Lei era molto bella, parimenti ricca e poi il matrimonio con lei avrebbe garantito il controllo di Idros e delle sue ricche sorgenti che significavano energia, irrigazione, coltivazione, trasporto, commercio, ricchezza e prosperità. E così principi e duchi, conti e marchesi, re e giullari, guitti e dottori, legulei e corifei, cortigiani e avventurieri fecero la fila ciascuno con in mano una brocca d’acqua. Miricia assaggiò l’acqua del Nilo e del Giordano, del Tigri e dell’Eufrate, del lago d’Anatolia come di quello dei Carpazi, persino dello Stige e delle fonti Cumane. Ma non vi era nulla da fare.

Intinta la regale lingua  nell’acqua di turno, invariabile era la risposta “Non è come quella della nonna!” E intanto Miricia avvizziva, come una prugna disseccata al sole d’estate, come un limone spremuto e abbandonato dopo aver donato il suo succo. Panico e disperazione si stavano impadronendo di Ramiro e Borderina, così come di tutto il regno. I pretendenti facevano la fila sotto il sole per giorni e giorni, diligentemente, con la brocca tra le mani, protetta da frasche e piumaggi per tenere fresca l’acqua. Ma la risposta era sempre la stessa. C’era chi reagiva con stizza, chi con rassegnazione, chi tentava di nuovo.

La notizia della singolare situazione era giunta anche a Zante, povero contadino di una lontanissima contrada. Zante si abbeverava ogni giorno alla fonte della Quercia Pietrificata, una sorgente che sgorgava appunto tra le radici di pietra di una secolare quercia pietrificata da un’eruzione vulcanica. Quest’acqua aveva il potere di ristorare Zante quando, dopo ore e ore a dissodare terreni pietrosi sotto il sole, cercava beneficio e sollievo per poi riprendere il lavoro. Ed era sollievo vero, lungo, appagante, foriero di ricarica di nuove energie per ancora ore e ore di faticoso lavoro. Zante non immaginò neppure per un attimo che la principessa Miricia potesse sposare lui, proprio lui, umile e illetterato contadino, con le mani callose e la pelle arsa dal sole.

No, lui temeva seriamente per la sorte della giovinetta, condannata a morire per disidratazione, e voleva provare a salvarla. Solo questo contava per lui. E si mise in fila, vestito di stracci, scalzo e bruciato dal sole , con in mano una brocca d’acqua della Quercia Pietrificata. E dopo un’estenuante attesa,  venne il suo turno. A Zante si presentò un’immagine desolante. Miricia, ormai ridotta a un osso di seppia, scrollava a fatica il capo ad ogni assaggio d’acqua, ripetendo stancamente:”Non è buona come quella della nonna!”. E Zante arrivò al cospetto di Miricia. Il povero contadino aveva il cuore in tumulto. 

Avrebbe dato la sua vita in cambio di quella della giovane! Zante pose la sua brocca e una sfinita Miricia la portò alle labbra. Fu come un fremito d’ali, come un bagliore nel cielo, come un’alba sul mare, come una vampa nel bosco. Miricia bevve, prima piano, poi sempre più avidamente, sino a dissetarsi e a reidratarsi con tutto il contenuto della brocca di Zante. Suonarono le trombe, il tripudio fu immane.

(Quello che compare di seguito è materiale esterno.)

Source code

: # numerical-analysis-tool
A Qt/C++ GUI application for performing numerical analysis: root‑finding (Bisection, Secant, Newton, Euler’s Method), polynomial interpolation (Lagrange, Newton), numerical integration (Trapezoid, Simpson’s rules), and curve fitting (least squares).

Campane, giullari, frizzi, lazzi e frenesie si scatenarono di giubilo.

Zante, il povero contadino, fu portato in trionfo al cospetto del re e della regina pronti a tener fede alla promessa. Ma Zante si premurò a dire :”Sposerò Miricia solo se lei mi vorrà, altrimenti la mia gioia di averla salvata è già immensa”. E Miricia acconsentì. I due giovani si immersero per la vita nelle acque della felicità e Idros si arricchì di un’altra acqua, pura e cristallina, quella della Quercia Pietrificata.